Plain-text document sources:
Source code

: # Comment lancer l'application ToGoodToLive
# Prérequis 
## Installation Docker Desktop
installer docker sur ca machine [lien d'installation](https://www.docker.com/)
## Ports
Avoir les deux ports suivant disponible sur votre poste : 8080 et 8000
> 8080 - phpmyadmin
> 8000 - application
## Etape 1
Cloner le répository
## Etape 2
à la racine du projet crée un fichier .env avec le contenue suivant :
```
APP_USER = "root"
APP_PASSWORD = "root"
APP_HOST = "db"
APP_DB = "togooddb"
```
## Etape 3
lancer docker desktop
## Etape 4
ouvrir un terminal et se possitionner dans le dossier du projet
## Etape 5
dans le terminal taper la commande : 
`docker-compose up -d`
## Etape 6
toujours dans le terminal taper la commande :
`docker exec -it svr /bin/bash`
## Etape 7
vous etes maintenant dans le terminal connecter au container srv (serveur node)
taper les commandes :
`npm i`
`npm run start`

__Work request__. Only the lines from the one containing "ouvrir un terminal" to the end of the data should be printed, exactly as they stand.

__Result below__.
ouvrir un terminal et se possitionner dans le dossier du projet
## Etape 5
dans le terminal taper la commande : 
`docker-compose up -d`
## Etape 6
toujours dans le terminal taper la commande :
`docker exec -it svr /bin/bash`
## Etape 7
vous etes maintenant dans le terminal connecter au container srv (serveur node)
taper les commandes :
`npm i`
`npm run start`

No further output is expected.